### DATA RECORDS
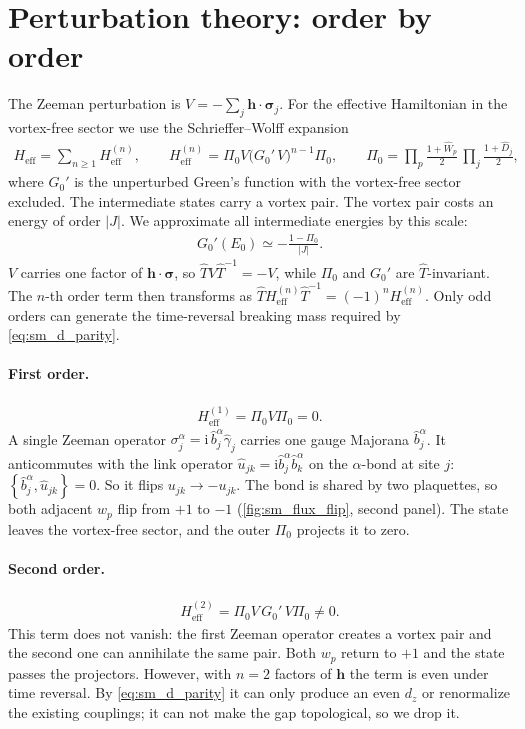 \documentclass[
  aps,
  prl,
  preprint,
  amsmath,
  amssymb,
  superscriptaddress,
  floatfix
]{revtex4-2}
\newcommand{\ii}{\mathrm{i}}
\newcommand{\oga}{\hat \gamma}
\newcommand{\oT}{\hat{T}}
\renewcommand{\abs}[1]{\left| #1 \right|}
\newcommand{\anticomm}[2]{\left\{ #1 , #2 \right\}}
\begin{document}
\section{Perturbation theory: order by order}
\label{sm:orders}

The Zeeman perturbation is $V=-\sum_j\bm h\cdot\bm\sigma_j$. For the effective
Hamiltonian in the vortex-free sector we use the Schrieffer--Wolff
expansion
\begin{align}
  H_{\text{eff}} = \sum_{n\ge1} H^{(n)}_{\text{eff}},
  \qquad
  H^{(n)}_{\text{eff}} = \Pi_0 V \big( G_0'\, V \big)^{n-1} \Pi_0,
  \qquad
  \Pi_0 = \prod_p \frac{1+\hat W_p}{2}\, \prod_j \frac{1+\hat D_j}{2},
\end{align}
where $G_0'$ is the unperturbed Green's function with the vortex-free
sector excluded. The intermediate states carry a vortex pair. The vortex
pair costs an energy of order $\abs{J}$. We approximate all intermediate
energies by this scale:
\begin{align}
  G_0'(E_0) \simeq - \frac{1-\Pi_0}{\abs{J}} .
  \label{eq:sm_G0}
\end{align}
$V$ carries one factor of $\bm h\cdot\bm\sigma$, so $\oT V\oT^{-1}=-V$,
while $\Pi_0$ and $G_0'$ are $\oT$-invariant. The $n$-th order term then
transforms as
$\oT H^{(n)}_{\text{eff}}\oT^{-1}=(-1)^n H^{(n)}_{\text{eff}}$. Only
odd orders can generate the time-reversal breaking mass required by
\cref{eq:sm_d_parity}.

\paragraph{First order.}
\begin{align}
  H^{(1)}_{\text{eff}} = \Pi_0 V \Pi_0 = 0 .
\end{align}
A single Zeeman operator $\sigma_j^\alpha=\ii\,\hat b^\alpha_j\oga_j$
carries one gauge Majorana $\hat b^\alpha_j$. It anticommutes with the
link operator $\hat u_{jk}=\ii\hat b^\alpha_j\hat b^\alpha_k$ on the
$\alpha$-bond at site $j$: $\anticomm{\hat b^\alpha_j}{\hat u_{jk}}=0$. So
it flips $u_{jk}\to-u_{jk}$. The bond is shared by two plaquettes,
so both adjacent $w_p$ flip from $+1$ to $-1$
(\cref{fig:sm_flux_flip}, second panel). The state leaves the
vortex-free sector, and the outer $\Pi_0$ projects it to zero.

\paragraph{Second order.}
\begin{align}
  H^{(2)}_{\text{eff}} = \Pi_0 V\, G_0'\, V \Pi_0 \neq 0 .
\end{align}
This term does not vanish: the first Zeeman operator creates a vortex pair
and the second one can annihilate the same pair. Both $w_p$ return to $+1$
and the state passes the projectors. However, with $n=2$ factors of $\bm h$
the term is even under time reversal. By \cref{eq:sm_d_parity} it can
only produce an even $d_z$ or renormalize the existing couplings; it can not
make the gap topological, so we drop it.
\end{document}
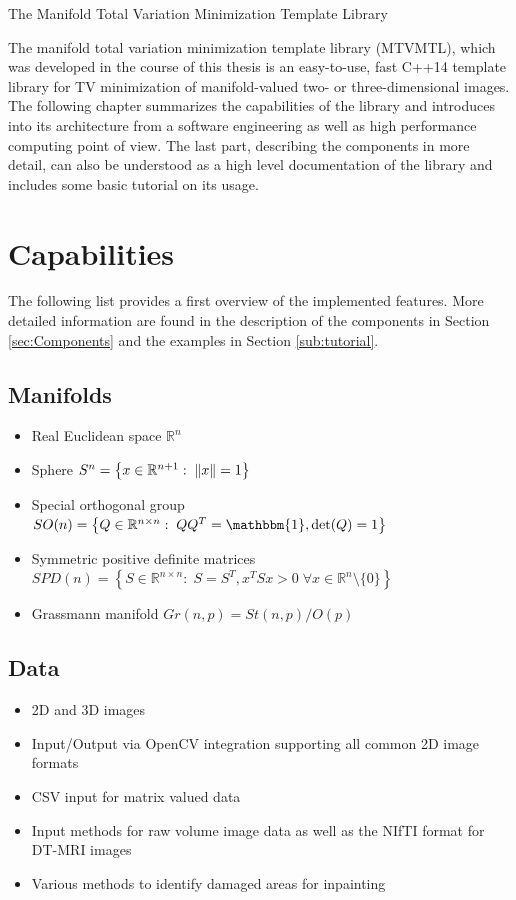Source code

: \begin{chapter}{The Manifold Total Variation Minimization Template Library}
\label{ch:library}

The manifold total variation minimization template library (MTVMTL), which was developed in the course of this thesis is an easy-to-use, fast C++14 template library for TV minimization of manifold-valued two- or three-dimensional images. \\

The following chapter summarizes the capabilities of the library
and introduces into its architecture from a software engineering as well as high performance computing point of view. The last part,
describing the components in more detail, can also be understood as a high level documentation of the library and includes some basic tutorial on its usage.


\section{Capabilities} %
\label{sec:Capabilities}
The following list provides a first overview of the implemented features. More detailed
information are found in the description of the components in Section \ref{sec:Components}
and the examples in Section \ref{sub:tutorial}.
\subsection*{Manifolds} %
\label{sub:supportedManifolds}
\begin{itemize}
    \item Real Euclidean space $\mathbb{R}^n$
    \item Sphere $S^n=\left\lbrace x\in\mathbb{R}^{n+1}:\; \| x \|=1\right\rbrace$
    \item Special orthogonal group $SO(n)=\left\lbrace Q\in\mathbb{R}^{n\times n}:\; QQ^T=\mathbbm{1}, \operatorname{det}(Q)=1 \right\rbrace$
    \item Symmetric positive definite matrices $SPD(n)=\left\lbrace S\in\mathbb{R}^{n\times n}:\; S=S^T, x^TSx>0\; \forall x\in\mathbb{R}^n\setminus\lbrace 0\rbrace \right\rbrace$
    \item Grassmann manifold $Gr(n,p) = St(n,p) / O(p)$
\end{itemize}

\subsection*{Data} %
\label{sub:Data}
\begin{itemize}
	\item 2D and 3D images
	\item Input/Output via OpenCV integration supporting all common 2D image formats
	\item CSV input for matrix valued data
	\item Input methods for raw volume image data as well as the NIfTI \cite{nifti} format for DT-MRI images
	\item Various methods to identify damaged areas for inpainting
\end{itemize}


\end{chapter}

### PROBLEM TO SOLVE
Look through the records above and please copy every line in which the string "cdot" occurs.

### WRITTEN RESPONSE
The Zeeman perturbation is $V=-\sum_j\bm h\cdot\bm\sigma_j$. For the effective
$V$ carries one factor of $\bm h\cdot\bm\sigma$, so $\oT V\oT^{-1}=-V$,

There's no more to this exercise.